In order to reduce NOx emissions in the 20kW class microturbine under development, the low NOx characteristics, as being an application to the lean premixed combustion technology, have been investigated. The study has been conducted at the conditions of high temperature and high pressure. Theair from a compressor with the pressure of 2.5bar, 3.0bar, 3.5bar was supplied to the combustor with the temperature 560K through the air preheat-treatment. The sampling exhaust gas was measured at the immediate exit of the combustor. For the effect of temperature on NO and CO emissions, though NOx were increased, CO was decreased with increasing inlet air temperature.
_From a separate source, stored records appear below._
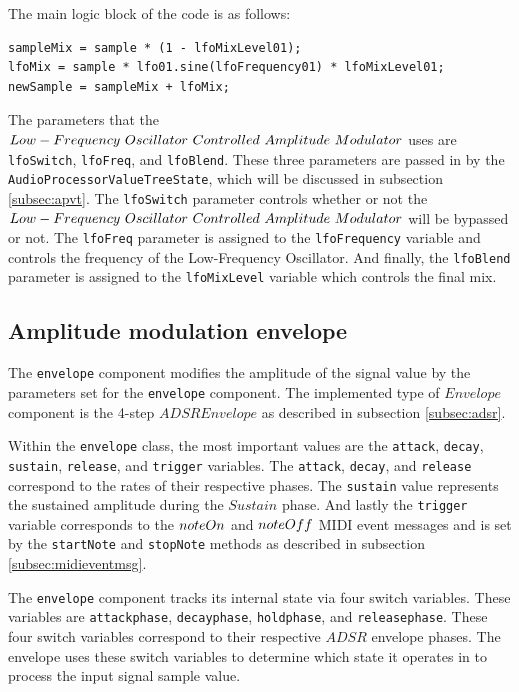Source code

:\documentclass[a4paper,12pt]{report}
\begin{document}
The main logic block of the code is as follows:

 \noindent\begin{minipage}{\linewidth} \begin{lstlisting}[caption={LFO Mix},label={code:mixlevels},captionpos=b]
sampleMix = sample * (1 - lfoMixLevel01);
lfoMix = sample * lfo01.sine(lfoFrequency01) * lfoMixLevel01;
newSample = sampleMix + lfoMix;
\end{lstlisting} \end{minipage}

The parameters that the $Low-Frequency\ \-Oscillator\ \-Controlled\ \-Amplitude\ \-Modulator$ uses are \texttt{lfo\-Switch}, \texttt{lfo\-Freq}, and \texttt{lfo\-Blend}. These three parameters are passed in by the \texttt{Audio\-Processor\-Value\-Tree\-State}, which will be discussed in subsection \ref{subsec:apvt}. The \texttt{lfo\-Switch} parameter controls whether or not the $Low-Frequency\ \-Oscillator\ \-Controlled\ \-Amplitude\ \-Modulator$ will be bypassed or not. The \texttt{lfo\-Freq} parameter is assigned to the \texttt{lfo\-Frequency} variable and controls the frequency of the Low-Frequency Oscillator. And finally, the \texttt{lfo\-Blend} parameter is assigned to the \texttt{lfo\-Mix\-Level} variable which controls the final mix.

\subsection{Amplitude modulation envelope}
\label{subsec:amenv}
The \texttt{envelope} component modifies the amplitude of the signal value by the parameters set for the \texttt{envelope} component. The implemented type of $Envelope$ component is the 4-step $ADSR Envelope$ as described in subsection \ref{subsec:adsr}. 

Within the \texttt{envelope} class, the most important values are the \texttt{attack}, \texttt{decay}, \texttt{sustain}, \texttt{release}, and \texttt{trigger} variables. The \texttt{attack}, \texttt{decay}, and \texttt{release} correspond to the rates of their respective phases. The \texttt{sustain} value represents the sustained amplitude during the $Sustain$ phase. And lastly the \texttt{trigger} variable corresponds to the $note\-On$ and $note\-Off$ MIDI event messages and is set by the \texttt{start\-Note} and \texttt{stop\-Note} methods as described in subsection \ref{subsec:midieventmsg}.

The \texttt{envelope} component tracks its internal state via four switch variables. These variables are \texttt{attack\-phase}, \texttt{decay\-phase}, \texttt{hold\-phase}, and \texttt{release\-phase}. These four switch variables correspond to their respective $ADSR$ envelope phases. The envelope uses these switch variables to determine which state it operates in to process the input signal sample value. 
\end{document}
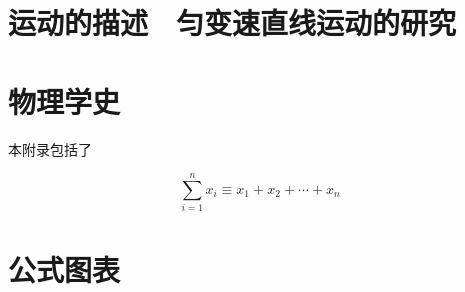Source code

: \documentclass[cn,11pt]{elegantbook}
\begin{document}
\chapter{运动的描述　匀变速直线运动的研究}

\nocite{*} 



\appendix
\chapter{物理学史}

本附录包括了

\begin{equation}
\sum_{i=1}^n x_i \equiv x_1 + x_2 +\cdots + x_n
\end{equation}



\chapter{公式图表}
\end{document}
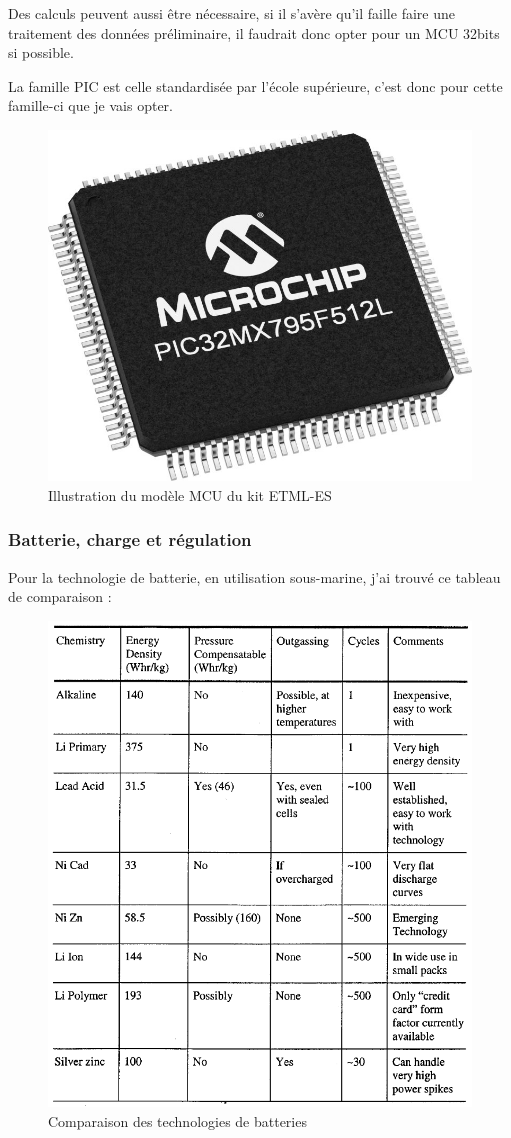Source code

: {{    
    Des calculs peuvent aussi être nécessaire, si il s'avère qu'il faille faire une traitement des données préliminaire, il faudrait donc opter pour un MCU 32bits si possible.


    La famille PIC est celle standardisée par l'école supérieure, c'est donc pour cette famille-ci que je vais opter.
    \vspace{+12pt} \\

    \begin{figure}[h] 
        \centering
        \includegraphics[width=.4\textwidth]{Figures/PIC32MX795F512L-V7X-Regular}
        \caption{Illustration du modèle MCU du kit ETML-ES}
        \label{fig:MCU}
    \end{figure}
    
}

\clearpage

\subsubsection{Batterie, charge et régulation}
{

Pour la technologie de batterie, en utilisation sous-marine, j'ai trouvé ce tableau de comparaison :

\begin{figure}[h]
    \centering
    \includegraphics[width=.56\textwidth]{Figures/PowerSystemsComparison}
    \caption{Comparaison des technologies de batteries}
    \label{fig:BatteriesComparaisons}
\end{figure}

}}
With increasing inlet air pressure, NOx were increased and CO was decreased also. NOx were decreased, but CO was increased with increasing inlet air mass flow rate. The test has been performed on the equivalent ratio of 0.10 to 0.16 in the lean region. NOx were increased with increasing equivalent ratio, but CO was decreased as an influence of flame temperature. CFD work with an appropriate combustion model predicated a complicated swirling flow pattern in the combustor, and also produced a numerical value of NOx and CO emissions which was to be compared with the experimental one. As the results of this study, NOx are expected to be reduced to less than 42ppm at 15% O2 when operated at the design condition of the 20kW class microturbine.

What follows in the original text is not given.